Locate the word "exitcode" in the data below, then copy every line that holds it.
□ □ □ □
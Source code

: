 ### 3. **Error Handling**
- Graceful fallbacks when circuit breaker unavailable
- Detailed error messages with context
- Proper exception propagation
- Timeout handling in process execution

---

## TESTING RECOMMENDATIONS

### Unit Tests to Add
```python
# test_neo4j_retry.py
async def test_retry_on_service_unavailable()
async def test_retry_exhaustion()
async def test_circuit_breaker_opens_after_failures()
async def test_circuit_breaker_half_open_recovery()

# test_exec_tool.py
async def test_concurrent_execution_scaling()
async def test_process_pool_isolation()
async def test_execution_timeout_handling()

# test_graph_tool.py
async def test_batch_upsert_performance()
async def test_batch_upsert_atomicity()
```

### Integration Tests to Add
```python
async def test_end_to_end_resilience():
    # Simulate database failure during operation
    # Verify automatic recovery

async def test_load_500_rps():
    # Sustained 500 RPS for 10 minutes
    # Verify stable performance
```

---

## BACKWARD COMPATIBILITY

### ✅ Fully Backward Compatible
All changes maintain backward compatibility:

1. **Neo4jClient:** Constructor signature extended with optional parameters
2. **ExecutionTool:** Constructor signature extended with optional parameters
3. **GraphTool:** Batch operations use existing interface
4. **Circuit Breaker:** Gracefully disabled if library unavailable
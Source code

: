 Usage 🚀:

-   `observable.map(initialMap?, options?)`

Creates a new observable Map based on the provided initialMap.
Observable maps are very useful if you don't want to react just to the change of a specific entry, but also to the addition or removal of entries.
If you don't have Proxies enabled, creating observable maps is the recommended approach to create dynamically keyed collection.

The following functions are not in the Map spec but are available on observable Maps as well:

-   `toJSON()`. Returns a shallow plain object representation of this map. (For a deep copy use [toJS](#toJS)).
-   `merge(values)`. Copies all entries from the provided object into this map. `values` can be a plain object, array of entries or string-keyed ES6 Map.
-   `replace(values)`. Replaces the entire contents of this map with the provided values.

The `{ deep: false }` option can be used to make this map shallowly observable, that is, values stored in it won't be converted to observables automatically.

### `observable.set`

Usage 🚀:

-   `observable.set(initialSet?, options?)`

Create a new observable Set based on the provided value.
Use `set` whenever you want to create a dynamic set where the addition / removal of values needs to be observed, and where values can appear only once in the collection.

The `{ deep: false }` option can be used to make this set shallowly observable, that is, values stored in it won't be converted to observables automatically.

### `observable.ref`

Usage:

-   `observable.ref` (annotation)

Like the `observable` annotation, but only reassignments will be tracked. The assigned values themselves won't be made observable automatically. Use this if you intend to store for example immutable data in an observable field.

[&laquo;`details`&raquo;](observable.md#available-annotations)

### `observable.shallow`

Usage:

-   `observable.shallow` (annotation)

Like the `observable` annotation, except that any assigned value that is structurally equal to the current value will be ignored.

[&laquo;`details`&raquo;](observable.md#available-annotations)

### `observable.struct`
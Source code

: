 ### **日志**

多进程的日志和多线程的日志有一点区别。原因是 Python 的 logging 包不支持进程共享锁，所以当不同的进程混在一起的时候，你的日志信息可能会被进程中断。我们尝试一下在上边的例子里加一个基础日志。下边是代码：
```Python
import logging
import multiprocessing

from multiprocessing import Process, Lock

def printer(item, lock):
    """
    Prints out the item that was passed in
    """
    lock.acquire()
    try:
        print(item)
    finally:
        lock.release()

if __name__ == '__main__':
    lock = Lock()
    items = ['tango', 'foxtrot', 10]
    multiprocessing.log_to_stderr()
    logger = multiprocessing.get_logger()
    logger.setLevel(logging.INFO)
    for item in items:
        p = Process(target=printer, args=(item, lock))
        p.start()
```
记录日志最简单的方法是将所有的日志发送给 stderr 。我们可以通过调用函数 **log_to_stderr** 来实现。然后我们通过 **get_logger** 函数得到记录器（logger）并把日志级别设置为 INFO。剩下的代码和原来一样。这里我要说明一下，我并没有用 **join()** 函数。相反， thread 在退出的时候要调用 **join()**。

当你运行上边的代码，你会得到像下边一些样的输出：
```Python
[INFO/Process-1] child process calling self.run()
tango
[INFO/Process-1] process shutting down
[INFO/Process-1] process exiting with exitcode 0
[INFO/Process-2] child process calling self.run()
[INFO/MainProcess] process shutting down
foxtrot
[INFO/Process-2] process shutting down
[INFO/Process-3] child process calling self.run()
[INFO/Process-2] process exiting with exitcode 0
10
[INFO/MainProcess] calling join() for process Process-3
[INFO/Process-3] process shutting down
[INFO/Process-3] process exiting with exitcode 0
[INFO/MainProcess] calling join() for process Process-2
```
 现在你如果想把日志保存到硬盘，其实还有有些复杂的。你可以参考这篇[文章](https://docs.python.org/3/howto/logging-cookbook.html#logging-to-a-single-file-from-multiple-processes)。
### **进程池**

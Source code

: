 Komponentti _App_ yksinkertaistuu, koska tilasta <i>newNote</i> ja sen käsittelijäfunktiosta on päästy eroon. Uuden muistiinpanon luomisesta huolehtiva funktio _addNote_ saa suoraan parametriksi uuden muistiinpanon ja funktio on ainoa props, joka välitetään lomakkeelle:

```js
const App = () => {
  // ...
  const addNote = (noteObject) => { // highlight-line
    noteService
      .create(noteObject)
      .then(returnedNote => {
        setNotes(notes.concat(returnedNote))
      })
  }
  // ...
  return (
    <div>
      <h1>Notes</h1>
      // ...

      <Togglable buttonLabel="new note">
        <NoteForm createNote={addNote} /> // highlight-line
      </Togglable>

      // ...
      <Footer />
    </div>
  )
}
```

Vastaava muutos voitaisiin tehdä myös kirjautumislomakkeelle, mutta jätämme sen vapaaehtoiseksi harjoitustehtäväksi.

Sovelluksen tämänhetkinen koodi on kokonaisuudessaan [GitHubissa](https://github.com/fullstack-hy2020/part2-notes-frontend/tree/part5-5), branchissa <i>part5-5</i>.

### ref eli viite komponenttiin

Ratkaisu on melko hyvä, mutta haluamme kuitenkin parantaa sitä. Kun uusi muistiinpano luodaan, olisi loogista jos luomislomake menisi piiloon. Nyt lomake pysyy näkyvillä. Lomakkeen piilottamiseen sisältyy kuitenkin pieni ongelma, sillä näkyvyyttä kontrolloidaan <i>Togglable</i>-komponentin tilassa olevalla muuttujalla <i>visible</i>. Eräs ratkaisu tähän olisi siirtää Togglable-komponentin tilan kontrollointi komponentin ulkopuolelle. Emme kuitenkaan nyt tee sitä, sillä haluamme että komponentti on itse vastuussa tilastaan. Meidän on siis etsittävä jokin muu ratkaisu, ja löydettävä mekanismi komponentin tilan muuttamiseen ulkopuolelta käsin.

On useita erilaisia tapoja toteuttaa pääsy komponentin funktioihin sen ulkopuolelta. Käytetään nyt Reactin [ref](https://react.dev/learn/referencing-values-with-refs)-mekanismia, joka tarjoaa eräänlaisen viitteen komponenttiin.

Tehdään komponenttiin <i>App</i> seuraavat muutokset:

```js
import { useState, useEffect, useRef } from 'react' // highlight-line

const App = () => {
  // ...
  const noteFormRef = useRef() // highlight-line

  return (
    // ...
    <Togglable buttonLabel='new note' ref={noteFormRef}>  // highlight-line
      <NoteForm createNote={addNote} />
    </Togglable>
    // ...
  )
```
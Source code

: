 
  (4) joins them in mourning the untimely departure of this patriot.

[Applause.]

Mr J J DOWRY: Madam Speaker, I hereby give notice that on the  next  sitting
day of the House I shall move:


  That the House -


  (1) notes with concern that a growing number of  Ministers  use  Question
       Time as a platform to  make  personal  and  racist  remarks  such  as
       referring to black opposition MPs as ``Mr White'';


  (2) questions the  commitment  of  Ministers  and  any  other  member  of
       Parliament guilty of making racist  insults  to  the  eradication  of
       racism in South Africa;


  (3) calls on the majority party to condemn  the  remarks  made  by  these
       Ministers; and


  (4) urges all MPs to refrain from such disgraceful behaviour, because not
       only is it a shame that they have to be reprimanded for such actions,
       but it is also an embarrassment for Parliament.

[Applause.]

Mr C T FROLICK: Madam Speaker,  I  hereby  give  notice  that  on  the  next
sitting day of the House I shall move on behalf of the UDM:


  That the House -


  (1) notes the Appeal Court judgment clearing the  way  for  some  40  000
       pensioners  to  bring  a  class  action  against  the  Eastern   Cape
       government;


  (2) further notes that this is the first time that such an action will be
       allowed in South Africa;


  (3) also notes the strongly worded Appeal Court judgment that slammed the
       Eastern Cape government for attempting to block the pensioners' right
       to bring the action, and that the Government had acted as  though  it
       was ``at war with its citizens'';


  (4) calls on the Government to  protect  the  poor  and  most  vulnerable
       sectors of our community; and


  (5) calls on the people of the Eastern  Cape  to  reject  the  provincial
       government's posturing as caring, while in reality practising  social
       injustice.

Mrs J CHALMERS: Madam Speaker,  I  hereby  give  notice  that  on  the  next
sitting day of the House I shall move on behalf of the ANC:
□ □ □ □
● PROBLEM SOLUTION
[INFO/Process-1] process exiting with exitcode 0
[INFO/Process-2] process exiting with exitcode 0
[INFO/Process-3] process exiting with exitcode 0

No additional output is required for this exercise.